Required work —
Set down each entry below exactly as written, keeping the pictures out.

═════ Records to use ═════

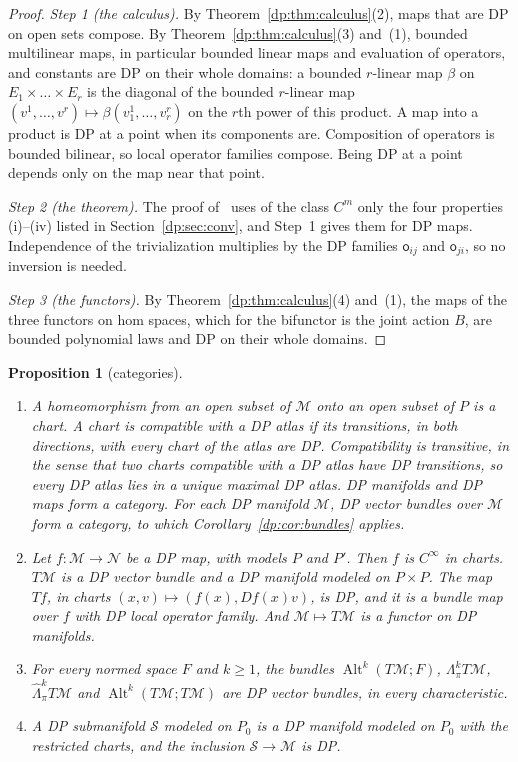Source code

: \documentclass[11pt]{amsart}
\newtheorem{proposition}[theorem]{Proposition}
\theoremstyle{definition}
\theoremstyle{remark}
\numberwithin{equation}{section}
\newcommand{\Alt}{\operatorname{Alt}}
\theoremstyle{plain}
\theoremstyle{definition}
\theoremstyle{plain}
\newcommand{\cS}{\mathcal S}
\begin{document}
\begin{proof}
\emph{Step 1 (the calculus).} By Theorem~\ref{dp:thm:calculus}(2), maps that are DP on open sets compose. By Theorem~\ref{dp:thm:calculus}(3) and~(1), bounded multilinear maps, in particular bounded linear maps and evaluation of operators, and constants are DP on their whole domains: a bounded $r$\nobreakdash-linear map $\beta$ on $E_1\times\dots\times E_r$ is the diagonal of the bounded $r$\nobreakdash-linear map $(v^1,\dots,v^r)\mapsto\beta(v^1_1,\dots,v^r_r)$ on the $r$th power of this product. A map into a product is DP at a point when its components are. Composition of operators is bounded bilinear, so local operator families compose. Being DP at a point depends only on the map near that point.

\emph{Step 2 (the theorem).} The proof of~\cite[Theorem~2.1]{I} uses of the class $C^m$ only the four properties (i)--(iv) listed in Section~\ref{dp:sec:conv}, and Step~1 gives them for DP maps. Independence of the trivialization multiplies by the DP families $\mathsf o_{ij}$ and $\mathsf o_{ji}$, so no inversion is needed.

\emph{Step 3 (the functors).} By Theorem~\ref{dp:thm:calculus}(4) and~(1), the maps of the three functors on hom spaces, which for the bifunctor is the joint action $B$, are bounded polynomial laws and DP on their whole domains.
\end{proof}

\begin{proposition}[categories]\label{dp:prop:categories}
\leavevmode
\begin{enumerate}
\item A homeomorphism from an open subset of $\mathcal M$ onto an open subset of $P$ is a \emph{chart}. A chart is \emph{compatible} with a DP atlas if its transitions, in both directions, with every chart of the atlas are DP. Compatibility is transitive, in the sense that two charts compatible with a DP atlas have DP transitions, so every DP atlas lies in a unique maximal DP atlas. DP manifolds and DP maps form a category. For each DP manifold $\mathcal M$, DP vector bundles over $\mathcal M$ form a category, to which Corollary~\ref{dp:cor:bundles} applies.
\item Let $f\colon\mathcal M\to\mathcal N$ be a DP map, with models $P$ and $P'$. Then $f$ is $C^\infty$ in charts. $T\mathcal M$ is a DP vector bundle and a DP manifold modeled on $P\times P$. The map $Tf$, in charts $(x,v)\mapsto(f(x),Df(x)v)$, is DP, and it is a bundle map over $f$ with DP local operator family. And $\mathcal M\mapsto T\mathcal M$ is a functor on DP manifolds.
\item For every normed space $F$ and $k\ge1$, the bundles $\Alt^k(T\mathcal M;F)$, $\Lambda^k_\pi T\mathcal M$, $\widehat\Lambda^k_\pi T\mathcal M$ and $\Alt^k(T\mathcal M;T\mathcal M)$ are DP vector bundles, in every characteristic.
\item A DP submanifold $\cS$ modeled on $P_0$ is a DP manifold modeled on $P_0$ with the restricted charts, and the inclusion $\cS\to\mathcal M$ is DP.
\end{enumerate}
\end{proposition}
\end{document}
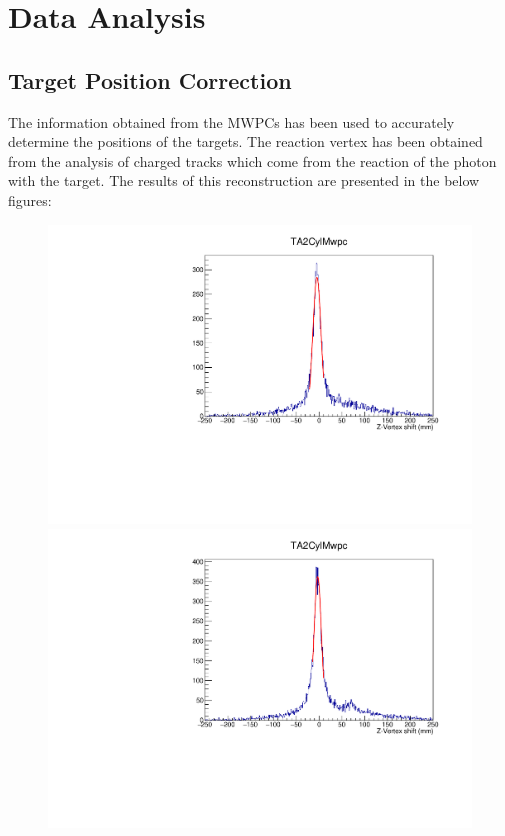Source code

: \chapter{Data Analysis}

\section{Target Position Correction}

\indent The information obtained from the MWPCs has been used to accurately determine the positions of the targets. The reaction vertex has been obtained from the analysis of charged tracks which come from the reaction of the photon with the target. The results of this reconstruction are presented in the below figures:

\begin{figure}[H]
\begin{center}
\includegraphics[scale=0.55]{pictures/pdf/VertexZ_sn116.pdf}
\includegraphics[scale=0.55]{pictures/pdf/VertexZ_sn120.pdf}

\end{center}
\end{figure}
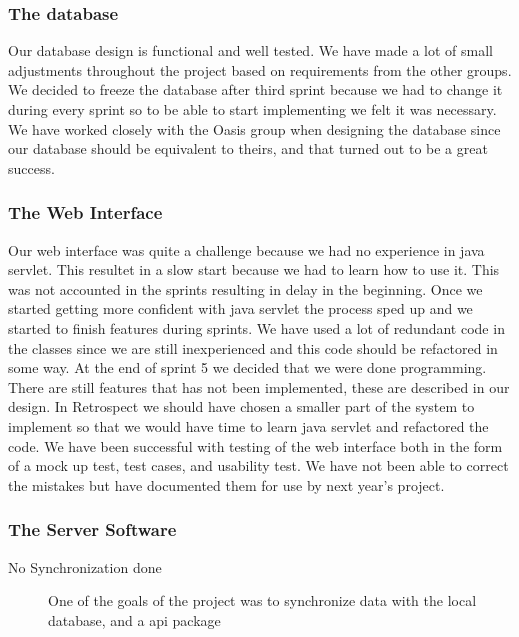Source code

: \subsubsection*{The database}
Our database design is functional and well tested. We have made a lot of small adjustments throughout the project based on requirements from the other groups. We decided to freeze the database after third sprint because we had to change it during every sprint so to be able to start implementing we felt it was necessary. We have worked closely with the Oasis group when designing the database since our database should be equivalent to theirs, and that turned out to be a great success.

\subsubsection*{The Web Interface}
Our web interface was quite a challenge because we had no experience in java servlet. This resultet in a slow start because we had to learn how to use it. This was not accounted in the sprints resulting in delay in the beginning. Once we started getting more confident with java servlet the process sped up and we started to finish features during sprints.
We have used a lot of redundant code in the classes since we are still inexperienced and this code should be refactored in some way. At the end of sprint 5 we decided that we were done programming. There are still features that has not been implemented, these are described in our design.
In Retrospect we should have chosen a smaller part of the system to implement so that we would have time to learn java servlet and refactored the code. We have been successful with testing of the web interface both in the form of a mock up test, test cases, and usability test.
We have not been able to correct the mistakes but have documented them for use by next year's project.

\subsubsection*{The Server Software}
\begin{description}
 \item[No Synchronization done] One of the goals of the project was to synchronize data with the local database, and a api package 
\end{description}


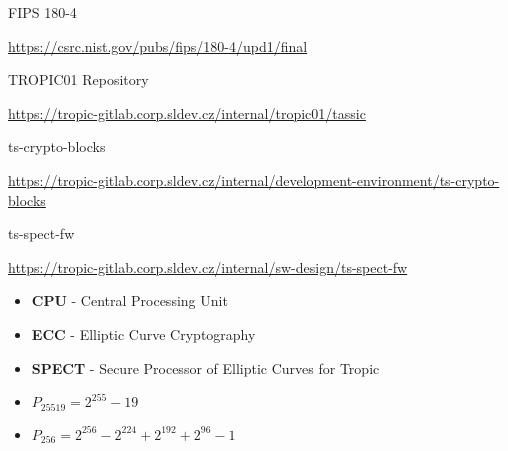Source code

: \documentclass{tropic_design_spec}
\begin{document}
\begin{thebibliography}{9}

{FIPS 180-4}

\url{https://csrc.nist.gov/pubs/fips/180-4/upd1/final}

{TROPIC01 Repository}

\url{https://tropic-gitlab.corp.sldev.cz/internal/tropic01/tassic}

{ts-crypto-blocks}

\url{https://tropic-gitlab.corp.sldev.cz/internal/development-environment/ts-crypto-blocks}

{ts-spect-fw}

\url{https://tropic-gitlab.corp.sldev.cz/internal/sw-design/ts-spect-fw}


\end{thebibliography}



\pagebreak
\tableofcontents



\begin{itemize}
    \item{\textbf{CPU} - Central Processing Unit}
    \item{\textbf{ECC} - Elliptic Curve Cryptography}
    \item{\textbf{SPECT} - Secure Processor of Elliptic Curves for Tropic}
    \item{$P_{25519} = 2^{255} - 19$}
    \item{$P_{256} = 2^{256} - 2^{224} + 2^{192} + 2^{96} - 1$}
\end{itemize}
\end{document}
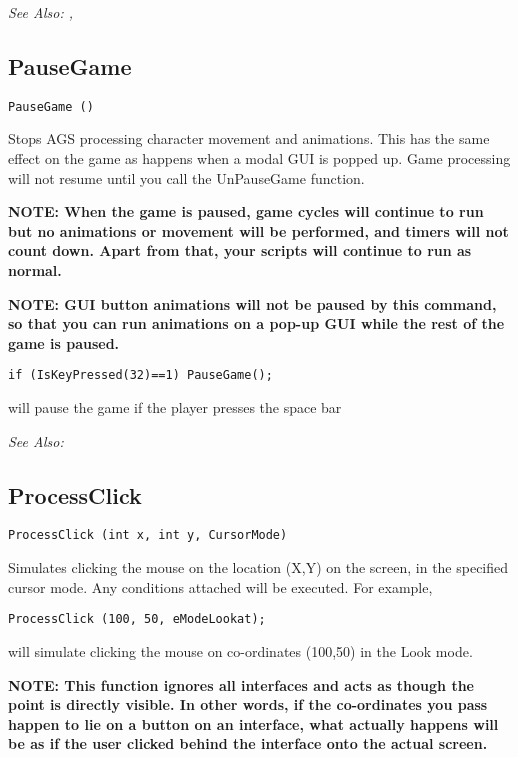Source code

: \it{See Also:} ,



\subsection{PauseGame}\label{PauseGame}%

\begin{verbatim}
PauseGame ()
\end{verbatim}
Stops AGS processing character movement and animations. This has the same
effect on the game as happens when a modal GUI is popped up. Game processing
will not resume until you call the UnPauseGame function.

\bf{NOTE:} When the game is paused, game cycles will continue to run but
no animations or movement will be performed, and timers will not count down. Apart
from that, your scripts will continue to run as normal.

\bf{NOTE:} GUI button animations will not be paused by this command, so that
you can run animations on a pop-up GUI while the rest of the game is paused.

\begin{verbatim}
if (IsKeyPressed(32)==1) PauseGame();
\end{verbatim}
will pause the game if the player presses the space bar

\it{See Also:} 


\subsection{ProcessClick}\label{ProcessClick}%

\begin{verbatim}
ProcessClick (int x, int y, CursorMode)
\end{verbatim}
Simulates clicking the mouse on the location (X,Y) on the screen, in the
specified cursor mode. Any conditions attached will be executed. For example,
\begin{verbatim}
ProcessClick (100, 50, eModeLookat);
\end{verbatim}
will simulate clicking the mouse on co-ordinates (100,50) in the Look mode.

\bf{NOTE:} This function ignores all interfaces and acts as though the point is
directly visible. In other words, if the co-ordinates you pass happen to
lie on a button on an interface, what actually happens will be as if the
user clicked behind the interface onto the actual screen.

═════

Answer to this problem —
Source code

: \documentclass[11pt]{amsart}
\newtheorem{proposition}[theorem]{Proposition}
\theoremstyle{definition}
\theoremstyle{remark}
\numberwithin{equation}{section}
\newcommand{\Alt}{\operatorname{Alt}}
\theoremstyle{plain}
\theoremstyle{definition}
\theoremstyle{plain}
\newcommand{\cS}{\mathcal S}
\begin{document}
\begin{proof}
\emph{Step 1 (the calculus).} By Theorem~\ref{dp:thm:calculus}(2), maps that are DP on open sets compose. By Theorem~\ref{dp:thm:calculus}(3) and~(1), bounded multilinear maps, in particular bounded linear maps and evaluation of operators, and constants are DP on their whole domains: a bounded $r$\nobreakdash-linear map $\beta$ on $E_1\times\dots\times E_r$ is the diagonal of the bounded $r$\nobreakdash-linear map $(v^1,\dots,v^r)\mapsto\beta(v^1_1,\dots,v^r_r)$ on the $r$th power of this product. A map into a product is DP at a point when its components are. Composition of operators is bounded bilinear, so local operator families compose. Being DP at a point depends only on the map near that point.

\emph{Step 2 (the theorem).} The proof of~\cite[Theorem~2.1]{I} uses of the class $C^m$ only the four properties (i)--(iv) listed in Section~\ref{dp:sec:conv}, and Step~1 gives them for DP maps. Independence of the trivialization multiplies by the DP families $\mathsf o_{ij}$ and $\mathsf o_{ji}$, so no inversion is needed.

\emph{Step 3 (the functors).} By Theorem~\ref{dp:thm:calculus}(4) and~(1), the maps of the three functors on hom spaces, which for the bifunctor is the joint action $B$, are bounded polynomial laws and DP on their whole domains.
\end{proof}

\begin{proposition}[categories]\label{dp:prop:categories}
\leavevmode
\begin{enumerate}
\item A homeomorphism from an open subset of $\mathcal M$ onto an open subset of $P$ is a \emph{chart}. A chart is \emph{compatible} with a DP atlas if its transitions, in both directions, with every chart of the atlas are DP. Compatibility is transitive, in the sense that two charts compatible with a DP atlas have DP transitions, so every DP atlas lies in a unique maximal DP atlas. DP manifolds and DP maps form a category. For each DP manifold $\mathcal M$, DP vector bundles over $\mathcal M$ form a category, to which Corollary~\ref{dp:cor:bundles} applies.
\item Let $f\colon\mathcal M\to\mathcal N$ be a DP map, with models $P$ and $P'$. Then $f$ is $C^\infty$ in charts. $T\mathcal M$ is a DP vector bundle and a DP manifold modeled on $P\times P$. The map $Tf$, in charts $(x,v)\mapsto(f(x),Df(x)v)$, is DP, and it is a bundle map over $f$ with DP local operator family. And $\mathcal M\mapsto T\mathcal M$ is a functor on DP manifolds.
\item For every normed space $F$ and $k\ge1$, the bundles $\Alt^k(T\mathcal M;F)$, $\Lambda^k_\pi T\mathcal M$, $\widehat\Lambda^k_\pi T\mathcal M$ and $\Alt^k(T\mathcal M;T\mathcal M)$ are DP vector bundles, in every characteristic.
\item A DP submanifold $\cS$ modeled on $P_0$ is a DP manifold modeled on $P_0$ with the restricted charts, and the inclusion $\cS\to\mathcal M$ is DP.
\end{enumerate}
\end{proposition}
\end{document}
Source code

: \chapter{Data Analysis}

\section{Target Position Correction}

\indent The information obtained from the MWPCs has been used to accurately determine the positions of the targets. The reaction vertex has been obtained from the analysis of charged tracks which come from the reaction of the photon with the target. The results of this reconstruction are presented in the below figures:

\begin{figure}[H]
\begin{center}
\includegraphics[scale=0.55]{pictures/pdf/VertexZ_sn116.pdf}
\includegraphics[scale=0.55]{pictures/pdf/VertexZ_sn120.pdf}

\end{center}
\end{figure}
Source code

: \subsubsection*{The database}
Our database design is functional and well tested. We have made a lot of small adjustments throughout the project based on requirements from the other groups. We decided to freeze the database after third sprint because we had to change it during every sprint so to be able to start implementing we felt it was necessary. We have worked closely with the Oasis group when designing the database since our database should be equivalent to theirs, and that turned out to be a great success.

\subsubsection*{The Web Interface}
Our web interface was quite a challenge because we had no experience in java servlet. This resultet in a slow start because we had to learn how to use it. This was not accounted in the sprints resulting in delay in the beginning. Once we started getting more confident with java servlet the process sped up and we started to finish features during sprints.
We have used a lot of redundant code in the classes since we are still inexperienced and this code should be refactored in some way. At the end of sprint 5 we decided that we were done programming. There are still features that has not been implemented, these are described in our design.
In Retrospect we should have chosen a smaller part of the system to implement so that we would have time to learn java servlet and refactored the code. We have been successful with testing of the web interface both in the form of a mock up test, test cases, and usability test.
We have not been able to correct the mistakes but have documented them for use by next year's project.

\subsubsection*{The Server Software}
\begin{description}
 \item[No Synchronization done] One of the goals of the project was to synchronize data with the local database, and a api package 
\end{description}


Source code

: \documentclass{tropic_design_spec}
\begin{document}
\begin{thebibliography}{9}

{FIPS 180-4}

\url{https://csrc.nist.gov/pubs/fips/180-4/upd1/final}

{TROPIC01 Repository}

\url{https://tropic-gitlab.corp.sldev.cz/internal/tropic01/tassic}

{ts-crypto-blocks}

\url{https://tropic-gitlab.corp.sldev.cz/internal/development-environment/ts-crypto-blocks}

{ts-spect-fw}

\url{https://tropic-gitlab.corp.sldev.cz/internal/sw-design/ts-spect-fw}


\end{thebibliography}



\pagebreak
\tableofcontents



\begin{itemize}
    \item{\textbf{CPU} - Central Processing Unit}
    \item{\textbf{ECC} - Elliptic Curve Cryptography}
    \item{\textbf{SPECT} - Secure Processor of Elliptic Curves for Tropic}
    \item{$P_{25519} = 2^{255} - 19$}
    \item{$P_{256} = 2^{256} - 2^{224} + 2^{192} + 2^{96} - 1$}
\end{itemize}
\end{document}
Source code

: \it{See Also:} ,



\subsection{PauseGame}\label{PauseGame}%

\begin{verbatim}
PauseGame ()
\end{verbatim}
Stops AGS processing character movement and animations. This has the same
effect on the game as happens when a modal GUI is popped up. Game processing
will not resume until you call the UnPauseGame function.

\bf{NOTE:} When the game is paused, game cycles will continue to run but
no animations or movement will be performed, and timers will not count down. Apart
from that, your scripts will continue to run as normal.

\bf{NOTE:} GUI button animations will not be paused by this command, so that
you can run animations on a pop-up GUI while the rest of the game is paused.

\begin{verbatim}
if (IsKeyPressed(32)==1) PauseGame();
\end{verbatim}
will pause the game if the player presses the space bar

\it{See Also:} 


\subsection{ProcessClick}\label{ProcessClick}%

\begin{verbatim}
ProcessClick (int x, int y, CursorMode)
\end{verbatim}
Simulates clicking the mouse on the location (X,Y) on the screen, in the
specified cursor mode. Any conditions attached will be executed. For example,
\begin{verbatim}
ProcessClick (100, 50, eModeLookat);
\end{verbatim}
will simulate clicking the mouse on co-ordinates (100,50) in the Look mode.

\bf{NOTE:} This function ignores all interfaces and acts as though the point is
directly visible. In other words, if the co-ordinates you pass happen to
lie on a button on an interface, what actually happens will be as if the
user clicked behind the interface onto the actual screen.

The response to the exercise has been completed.